*** Opening of Material shown ***
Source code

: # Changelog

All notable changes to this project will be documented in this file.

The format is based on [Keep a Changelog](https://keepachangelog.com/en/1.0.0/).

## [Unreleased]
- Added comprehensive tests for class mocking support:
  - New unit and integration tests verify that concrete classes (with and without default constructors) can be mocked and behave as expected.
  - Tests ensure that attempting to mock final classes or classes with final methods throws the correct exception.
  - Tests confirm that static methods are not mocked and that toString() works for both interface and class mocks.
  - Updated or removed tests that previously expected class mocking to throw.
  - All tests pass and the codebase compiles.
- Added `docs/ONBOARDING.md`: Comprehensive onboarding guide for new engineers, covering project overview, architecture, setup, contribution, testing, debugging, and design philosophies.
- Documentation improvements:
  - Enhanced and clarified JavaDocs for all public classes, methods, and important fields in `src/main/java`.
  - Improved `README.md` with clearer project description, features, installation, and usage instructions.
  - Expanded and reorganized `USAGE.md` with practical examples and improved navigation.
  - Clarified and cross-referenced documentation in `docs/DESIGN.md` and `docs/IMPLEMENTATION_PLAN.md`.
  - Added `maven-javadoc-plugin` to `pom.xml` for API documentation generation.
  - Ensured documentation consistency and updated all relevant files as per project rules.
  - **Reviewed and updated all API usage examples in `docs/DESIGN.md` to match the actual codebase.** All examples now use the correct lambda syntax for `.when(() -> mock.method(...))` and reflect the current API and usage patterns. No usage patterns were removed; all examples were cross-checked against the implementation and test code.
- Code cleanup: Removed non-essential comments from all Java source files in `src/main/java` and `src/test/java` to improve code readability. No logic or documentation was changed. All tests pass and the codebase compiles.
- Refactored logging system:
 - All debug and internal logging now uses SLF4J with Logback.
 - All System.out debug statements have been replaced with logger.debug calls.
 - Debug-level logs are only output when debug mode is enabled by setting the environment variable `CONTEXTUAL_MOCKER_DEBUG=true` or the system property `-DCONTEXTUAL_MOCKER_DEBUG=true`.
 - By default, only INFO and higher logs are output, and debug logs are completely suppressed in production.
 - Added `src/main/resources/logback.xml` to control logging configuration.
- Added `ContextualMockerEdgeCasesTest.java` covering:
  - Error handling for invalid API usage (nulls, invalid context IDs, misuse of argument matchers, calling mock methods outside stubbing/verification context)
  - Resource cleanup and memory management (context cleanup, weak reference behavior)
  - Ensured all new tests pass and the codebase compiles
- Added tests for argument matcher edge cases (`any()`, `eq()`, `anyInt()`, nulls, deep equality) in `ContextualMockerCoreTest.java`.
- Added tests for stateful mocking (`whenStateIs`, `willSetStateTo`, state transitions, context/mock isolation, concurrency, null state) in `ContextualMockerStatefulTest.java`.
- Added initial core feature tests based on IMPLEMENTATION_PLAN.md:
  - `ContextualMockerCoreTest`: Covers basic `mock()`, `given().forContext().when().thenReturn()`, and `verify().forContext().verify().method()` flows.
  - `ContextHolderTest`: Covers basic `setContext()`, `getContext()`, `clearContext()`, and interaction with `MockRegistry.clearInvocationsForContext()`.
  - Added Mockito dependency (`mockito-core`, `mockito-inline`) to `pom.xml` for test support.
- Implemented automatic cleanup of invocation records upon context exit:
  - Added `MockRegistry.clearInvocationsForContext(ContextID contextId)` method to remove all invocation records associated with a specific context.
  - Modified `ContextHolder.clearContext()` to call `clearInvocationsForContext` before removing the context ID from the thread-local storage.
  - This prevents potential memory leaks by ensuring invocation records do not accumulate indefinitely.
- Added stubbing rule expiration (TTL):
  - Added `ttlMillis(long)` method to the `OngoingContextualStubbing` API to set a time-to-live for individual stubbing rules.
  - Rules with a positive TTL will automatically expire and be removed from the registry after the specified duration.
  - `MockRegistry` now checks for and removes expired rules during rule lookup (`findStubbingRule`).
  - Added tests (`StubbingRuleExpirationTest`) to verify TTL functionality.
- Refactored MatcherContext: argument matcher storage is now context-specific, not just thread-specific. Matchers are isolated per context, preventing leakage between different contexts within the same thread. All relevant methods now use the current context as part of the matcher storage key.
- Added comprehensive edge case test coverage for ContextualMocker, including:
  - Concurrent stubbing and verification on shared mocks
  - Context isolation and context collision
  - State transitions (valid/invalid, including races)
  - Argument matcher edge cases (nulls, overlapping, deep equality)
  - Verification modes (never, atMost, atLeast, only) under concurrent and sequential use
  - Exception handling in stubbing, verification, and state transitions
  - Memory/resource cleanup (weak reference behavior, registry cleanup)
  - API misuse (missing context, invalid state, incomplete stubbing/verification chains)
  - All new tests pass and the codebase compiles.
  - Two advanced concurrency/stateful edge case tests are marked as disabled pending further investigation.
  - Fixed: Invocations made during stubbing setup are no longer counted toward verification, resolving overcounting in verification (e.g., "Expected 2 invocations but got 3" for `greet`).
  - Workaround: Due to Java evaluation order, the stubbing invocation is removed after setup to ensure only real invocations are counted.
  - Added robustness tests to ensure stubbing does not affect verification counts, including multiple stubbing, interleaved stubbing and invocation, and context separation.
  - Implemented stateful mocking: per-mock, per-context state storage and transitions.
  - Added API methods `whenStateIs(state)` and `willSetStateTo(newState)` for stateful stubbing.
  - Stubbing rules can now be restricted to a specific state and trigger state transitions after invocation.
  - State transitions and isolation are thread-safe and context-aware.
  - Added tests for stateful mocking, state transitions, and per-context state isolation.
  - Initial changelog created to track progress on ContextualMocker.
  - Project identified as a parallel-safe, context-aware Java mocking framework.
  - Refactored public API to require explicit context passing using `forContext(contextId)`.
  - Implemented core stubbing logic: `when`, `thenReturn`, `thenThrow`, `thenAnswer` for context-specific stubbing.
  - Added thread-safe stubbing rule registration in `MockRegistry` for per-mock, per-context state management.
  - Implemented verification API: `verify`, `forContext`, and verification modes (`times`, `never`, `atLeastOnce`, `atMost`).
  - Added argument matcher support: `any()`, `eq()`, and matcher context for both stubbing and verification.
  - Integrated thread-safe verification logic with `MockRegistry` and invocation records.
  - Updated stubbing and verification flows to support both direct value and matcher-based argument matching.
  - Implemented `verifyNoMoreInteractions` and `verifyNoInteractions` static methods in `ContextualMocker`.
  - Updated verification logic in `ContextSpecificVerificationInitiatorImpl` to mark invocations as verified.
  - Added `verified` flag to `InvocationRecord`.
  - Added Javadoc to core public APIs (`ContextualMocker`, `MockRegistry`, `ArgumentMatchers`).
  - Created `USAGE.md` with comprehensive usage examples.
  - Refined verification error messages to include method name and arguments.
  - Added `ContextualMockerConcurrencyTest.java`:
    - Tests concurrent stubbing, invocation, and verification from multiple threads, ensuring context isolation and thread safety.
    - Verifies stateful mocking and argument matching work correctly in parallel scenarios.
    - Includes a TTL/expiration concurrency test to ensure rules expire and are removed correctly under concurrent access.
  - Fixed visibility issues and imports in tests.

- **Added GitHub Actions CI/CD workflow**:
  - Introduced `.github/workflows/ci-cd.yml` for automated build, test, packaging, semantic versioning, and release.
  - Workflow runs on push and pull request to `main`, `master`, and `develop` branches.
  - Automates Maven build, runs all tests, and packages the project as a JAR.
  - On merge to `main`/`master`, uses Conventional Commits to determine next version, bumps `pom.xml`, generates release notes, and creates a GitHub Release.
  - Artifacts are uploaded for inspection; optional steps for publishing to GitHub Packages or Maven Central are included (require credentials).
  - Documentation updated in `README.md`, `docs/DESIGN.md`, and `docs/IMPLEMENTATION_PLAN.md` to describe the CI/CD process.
*** Close of Material shown ***
Description of the task: Which lines run from the one holding "- Rules with" through the one holding "- State transitions (valid/invalid, including" in the records above? Repeat them exactly, both included, and nothing more.

The answer:
  - Rules with a positive TTL will automatically expire and be removed from the registry after the specified duration.
  - `MockRegistry` now checks for and removes expired rules during rule lookup (`findStubbingRule`).
  - Added tests (`StubbingRuleExpirationTest`) to verify TTL functionality.
- Refactored MatcherContext: argument matcher storage is now context-specific, not just thread-specific. Matchers are isolated per context, preventing leakage between different contexts within the same thread. All relevant methods now use the current context as part of the matcher storage key.
- Added comprehensive edge case test coverage for ContextualMocker, including:
  - Concurrent stubbing and verification on shared mocks
  - Context isolation and context collision
  - State transitions (valid/invalid, including races)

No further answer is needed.